Most of the commercial dog food brands manufacture a limited-ingredient line for dogs with food allergies or digestive issues. While they may be somewhat helpful in reducing symptoms, they are still not highly nutritive foods that truly address the underlying issues. Based on our research of IBD and IBS in dogs, we want to walk you through some dog foods that are healthier options and why we believe they are better alternatives.
In this review:
- Best dog food for IBD & IBS
- Why not to trust the biggest brands when your dog has IBS
- Ingredients to look for when choosing food for dogs with IBD
- Is there a difference between IBD and IBS?

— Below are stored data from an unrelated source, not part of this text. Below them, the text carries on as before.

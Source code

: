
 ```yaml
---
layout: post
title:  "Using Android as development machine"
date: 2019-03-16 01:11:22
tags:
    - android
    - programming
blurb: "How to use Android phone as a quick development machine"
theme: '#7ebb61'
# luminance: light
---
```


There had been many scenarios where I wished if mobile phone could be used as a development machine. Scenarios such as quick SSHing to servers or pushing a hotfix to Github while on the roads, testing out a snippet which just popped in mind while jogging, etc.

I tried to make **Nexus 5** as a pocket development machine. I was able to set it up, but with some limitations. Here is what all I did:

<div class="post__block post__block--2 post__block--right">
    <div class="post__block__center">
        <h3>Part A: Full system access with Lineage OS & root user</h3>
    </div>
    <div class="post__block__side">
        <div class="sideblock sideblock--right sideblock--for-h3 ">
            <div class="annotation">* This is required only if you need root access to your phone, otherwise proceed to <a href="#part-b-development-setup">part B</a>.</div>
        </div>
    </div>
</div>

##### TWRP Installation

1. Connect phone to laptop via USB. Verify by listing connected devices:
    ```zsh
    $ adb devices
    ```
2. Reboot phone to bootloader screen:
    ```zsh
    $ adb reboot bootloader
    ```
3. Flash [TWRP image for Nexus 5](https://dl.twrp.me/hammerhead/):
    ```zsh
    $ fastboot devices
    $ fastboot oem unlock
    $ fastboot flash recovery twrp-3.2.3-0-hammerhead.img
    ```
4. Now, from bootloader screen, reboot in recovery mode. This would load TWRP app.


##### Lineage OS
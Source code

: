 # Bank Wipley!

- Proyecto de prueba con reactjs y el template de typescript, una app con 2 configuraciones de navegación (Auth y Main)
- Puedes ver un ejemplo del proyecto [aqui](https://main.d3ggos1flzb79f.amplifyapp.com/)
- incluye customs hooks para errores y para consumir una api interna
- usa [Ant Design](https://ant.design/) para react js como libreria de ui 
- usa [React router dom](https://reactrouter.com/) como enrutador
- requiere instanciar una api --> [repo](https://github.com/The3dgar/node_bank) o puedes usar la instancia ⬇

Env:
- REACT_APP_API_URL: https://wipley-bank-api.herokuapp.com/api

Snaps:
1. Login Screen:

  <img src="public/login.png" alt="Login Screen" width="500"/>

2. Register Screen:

Best dog food for IBD & IBS
Best limited-ingredient diet for severe cases: Just Food For Dogs
- Vet-formulated recipe designed specifically to support canine digestive health
- Features a limited ingredient list to help dogs avoid food triggers
- Aids IBD issues: Food is highly digestible, contains moderate levels of high-quality protein, and is low in fat
What we like
Dogs with advanced or chronic IBD will require an extremely specific diet that eliminates all of the common allergens while still providing a balanced diet. This rules out most kibbles.
Just Food For Dogs continually works with veterinarians to offer its “Vet Support” line. These foods allow pet owners to offer their dogs wholesome, vet-approved foods to treat digestive issues like IBS and IBD.

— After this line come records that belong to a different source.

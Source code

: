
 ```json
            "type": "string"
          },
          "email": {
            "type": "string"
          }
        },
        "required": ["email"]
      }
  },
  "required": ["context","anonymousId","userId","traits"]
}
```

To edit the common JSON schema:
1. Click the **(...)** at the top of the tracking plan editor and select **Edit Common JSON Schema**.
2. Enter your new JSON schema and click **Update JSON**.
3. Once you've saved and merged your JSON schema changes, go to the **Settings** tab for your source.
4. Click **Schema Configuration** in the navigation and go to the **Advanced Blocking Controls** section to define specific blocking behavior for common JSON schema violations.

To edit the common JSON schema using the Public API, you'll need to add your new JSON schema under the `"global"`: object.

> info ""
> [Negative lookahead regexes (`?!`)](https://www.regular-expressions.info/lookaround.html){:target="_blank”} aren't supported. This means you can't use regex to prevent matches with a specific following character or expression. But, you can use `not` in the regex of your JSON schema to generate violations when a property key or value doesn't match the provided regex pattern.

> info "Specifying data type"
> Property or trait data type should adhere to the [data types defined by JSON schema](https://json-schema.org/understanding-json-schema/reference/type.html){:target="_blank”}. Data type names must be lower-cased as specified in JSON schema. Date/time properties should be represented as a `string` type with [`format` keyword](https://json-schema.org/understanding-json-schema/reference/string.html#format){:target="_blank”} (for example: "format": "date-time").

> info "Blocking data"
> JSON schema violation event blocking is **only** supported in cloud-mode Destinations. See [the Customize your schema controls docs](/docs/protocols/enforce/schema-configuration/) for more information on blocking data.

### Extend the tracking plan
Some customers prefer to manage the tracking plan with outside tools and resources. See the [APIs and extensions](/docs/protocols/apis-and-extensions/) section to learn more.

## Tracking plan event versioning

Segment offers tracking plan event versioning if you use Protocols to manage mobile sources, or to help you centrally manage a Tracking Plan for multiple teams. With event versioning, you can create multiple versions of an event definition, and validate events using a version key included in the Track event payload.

The Balanced Remedy recipe is gently cooked at low temperatures to preserve nutrition, then delivered frozen to your door. It only features fresh, human-grade ingredients that shouldn’t trigger your dog’s digestive tract.
This therapeutic diet contains only one protein source, ground turkey, a single starch source, rice, and a few nutrient-dense oils and a supplement blend to balance out the nutritional levels. It is meant to help support the digestive tract of dogs that suffer from gastrointestinal issues, so it shouldn’t be fed to every dog. Just Food For Dogs offers other, less restrictive recipes for healthy dogs. You can learn more in our full Just Food For Dogs review and our The Farmer’s Dog vs Just Food For Dogs comparison.
What we’d change
As far as the recipe goes, we wouldn’t change a thing. It’s pretty solid as an IBD dog food. Our only wish is that JFFD would develop other, similar recipes for dogs that might not do well with turkey.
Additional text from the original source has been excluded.